[Opening Records for the task section]

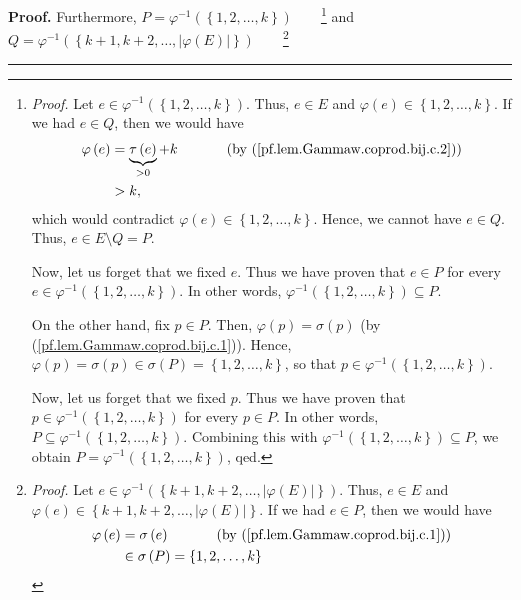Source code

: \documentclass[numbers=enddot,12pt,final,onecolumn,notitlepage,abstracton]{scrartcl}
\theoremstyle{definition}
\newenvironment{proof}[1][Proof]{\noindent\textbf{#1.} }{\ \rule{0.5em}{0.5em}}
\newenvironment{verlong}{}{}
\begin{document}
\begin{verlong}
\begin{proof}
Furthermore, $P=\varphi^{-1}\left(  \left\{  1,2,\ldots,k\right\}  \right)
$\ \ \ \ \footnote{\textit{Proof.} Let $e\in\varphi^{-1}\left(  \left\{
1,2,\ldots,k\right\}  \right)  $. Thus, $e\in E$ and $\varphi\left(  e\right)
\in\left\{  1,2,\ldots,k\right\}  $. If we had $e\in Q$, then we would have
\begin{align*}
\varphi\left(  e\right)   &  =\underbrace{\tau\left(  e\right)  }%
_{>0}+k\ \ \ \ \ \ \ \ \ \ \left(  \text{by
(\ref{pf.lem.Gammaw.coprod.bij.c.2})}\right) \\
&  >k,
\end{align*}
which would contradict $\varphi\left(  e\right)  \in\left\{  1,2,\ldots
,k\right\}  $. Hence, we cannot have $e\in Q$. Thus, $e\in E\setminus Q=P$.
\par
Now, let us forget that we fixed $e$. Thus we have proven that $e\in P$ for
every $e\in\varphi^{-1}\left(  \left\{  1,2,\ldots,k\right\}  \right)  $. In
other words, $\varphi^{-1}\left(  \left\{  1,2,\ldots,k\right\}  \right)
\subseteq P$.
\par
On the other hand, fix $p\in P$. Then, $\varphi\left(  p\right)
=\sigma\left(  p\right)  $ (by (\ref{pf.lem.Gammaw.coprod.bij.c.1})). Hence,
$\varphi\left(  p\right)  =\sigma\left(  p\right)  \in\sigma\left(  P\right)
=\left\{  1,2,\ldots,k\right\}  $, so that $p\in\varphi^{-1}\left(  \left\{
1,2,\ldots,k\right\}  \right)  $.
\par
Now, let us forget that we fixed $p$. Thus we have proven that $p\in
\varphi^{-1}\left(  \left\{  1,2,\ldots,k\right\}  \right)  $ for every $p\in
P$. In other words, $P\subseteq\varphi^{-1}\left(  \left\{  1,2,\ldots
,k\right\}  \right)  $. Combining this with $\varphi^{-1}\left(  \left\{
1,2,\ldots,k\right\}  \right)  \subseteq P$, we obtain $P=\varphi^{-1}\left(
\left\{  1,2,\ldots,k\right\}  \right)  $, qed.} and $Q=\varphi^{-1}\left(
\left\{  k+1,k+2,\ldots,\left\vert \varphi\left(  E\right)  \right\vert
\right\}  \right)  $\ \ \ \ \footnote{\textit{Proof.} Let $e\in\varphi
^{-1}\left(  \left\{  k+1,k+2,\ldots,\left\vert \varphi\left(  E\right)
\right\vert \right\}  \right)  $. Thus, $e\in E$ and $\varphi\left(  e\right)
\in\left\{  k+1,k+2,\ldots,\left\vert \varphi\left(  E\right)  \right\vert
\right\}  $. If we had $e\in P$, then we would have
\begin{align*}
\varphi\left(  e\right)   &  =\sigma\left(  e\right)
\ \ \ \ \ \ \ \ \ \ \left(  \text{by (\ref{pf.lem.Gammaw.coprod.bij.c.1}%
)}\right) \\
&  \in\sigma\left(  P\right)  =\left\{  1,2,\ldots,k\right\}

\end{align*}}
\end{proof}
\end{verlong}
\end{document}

[Closing Records for the task section]
[Opening Records for the task section]

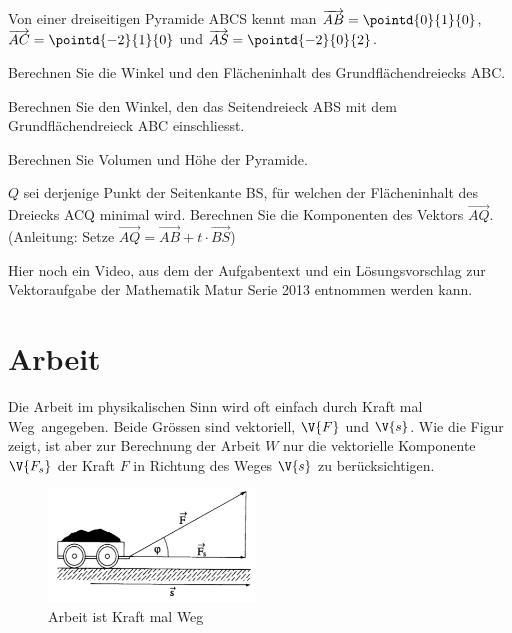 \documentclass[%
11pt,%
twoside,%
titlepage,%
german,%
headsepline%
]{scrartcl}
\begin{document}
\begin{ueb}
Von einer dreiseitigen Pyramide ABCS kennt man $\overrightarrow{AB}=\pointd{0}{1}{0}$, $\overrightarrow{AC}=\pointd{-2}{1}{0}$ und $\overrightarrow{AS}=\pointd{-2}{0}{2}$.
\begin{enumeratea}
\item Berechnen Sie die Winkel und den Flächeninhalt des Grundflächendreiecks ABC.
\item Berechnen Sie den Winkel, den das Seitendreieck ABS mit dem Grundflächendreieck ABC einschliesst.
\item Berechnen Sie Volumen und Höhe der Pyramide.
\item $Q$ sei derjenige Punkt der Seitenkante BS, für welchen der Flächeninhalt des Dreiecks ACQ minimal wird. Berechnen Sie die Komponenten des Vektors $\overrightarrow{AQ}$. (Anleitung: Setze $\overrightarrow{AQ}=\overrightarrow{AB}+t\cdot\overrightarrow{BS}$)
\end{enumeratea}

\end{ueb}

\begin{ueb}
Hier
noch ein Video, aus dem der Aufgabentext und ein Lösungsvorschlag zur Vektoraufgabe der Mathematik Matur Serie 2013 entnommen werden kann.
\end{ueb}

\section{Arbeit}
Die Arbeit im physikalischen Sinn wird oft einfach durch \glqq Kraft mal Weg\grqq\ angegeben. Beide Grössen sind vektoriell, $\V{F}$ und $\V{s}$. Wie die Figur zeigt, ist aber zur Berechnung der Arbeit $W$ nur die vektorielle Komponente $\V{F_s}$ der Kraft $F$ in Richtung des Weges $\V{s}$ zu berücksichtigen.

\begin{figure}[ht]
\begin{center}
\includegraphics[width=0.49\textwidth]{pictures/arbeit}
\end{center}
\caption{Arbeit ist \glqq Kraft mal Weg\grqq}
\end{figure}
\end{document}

[Closing Records for the task section]
[Opening Records for the task section]

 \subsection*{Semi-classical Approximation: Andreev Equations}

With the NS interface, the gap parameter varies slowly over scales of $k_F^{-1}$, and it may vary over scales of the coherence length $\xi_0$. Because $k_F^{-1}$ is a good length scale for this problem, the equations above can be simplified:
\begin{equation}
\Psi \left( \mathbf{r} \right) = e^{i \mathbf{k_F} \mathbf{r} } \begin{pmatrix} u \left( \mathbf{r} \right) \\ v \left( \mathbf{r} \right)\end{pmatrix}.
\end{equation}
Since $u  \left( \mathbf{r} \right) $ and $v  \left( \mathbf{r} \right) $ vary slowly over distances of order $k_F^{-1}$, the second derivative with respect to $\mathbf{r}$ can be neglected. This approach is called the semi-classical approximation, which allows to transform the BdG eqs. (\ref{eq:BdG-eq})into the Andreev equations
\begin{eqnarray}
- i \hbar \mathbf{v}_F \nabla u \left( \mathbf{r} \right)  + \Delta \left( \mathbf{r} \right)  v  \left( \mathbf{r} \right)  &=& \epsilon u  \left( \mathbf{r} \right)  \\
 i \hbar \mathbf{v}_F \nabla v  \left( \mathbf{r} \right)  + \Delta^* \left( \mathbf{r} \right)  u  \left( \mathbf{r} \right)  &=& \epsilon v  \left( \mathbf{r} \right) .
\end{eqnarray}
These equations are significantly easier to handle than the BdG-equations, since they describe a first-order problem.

[Closing Records for the task section]

◆ Problem to solve ◆
Above are the records; repeat exactly the lines from the one holding "P$. In other" down to the one holding "P$, we obtain", end lines included.

◆ Answer box ◆
P$. In other words, $P\subseteq\varphi^{-1}\left(  \left\{  1,2,\ldots
,k\right\}  \right)  $. Combining this with $\varphi^{-1}\left(  \left\{
1,2,\ldots,k\right\}  \right)  \subseteq P$, we obtain $P=\varphi^{-1}\left(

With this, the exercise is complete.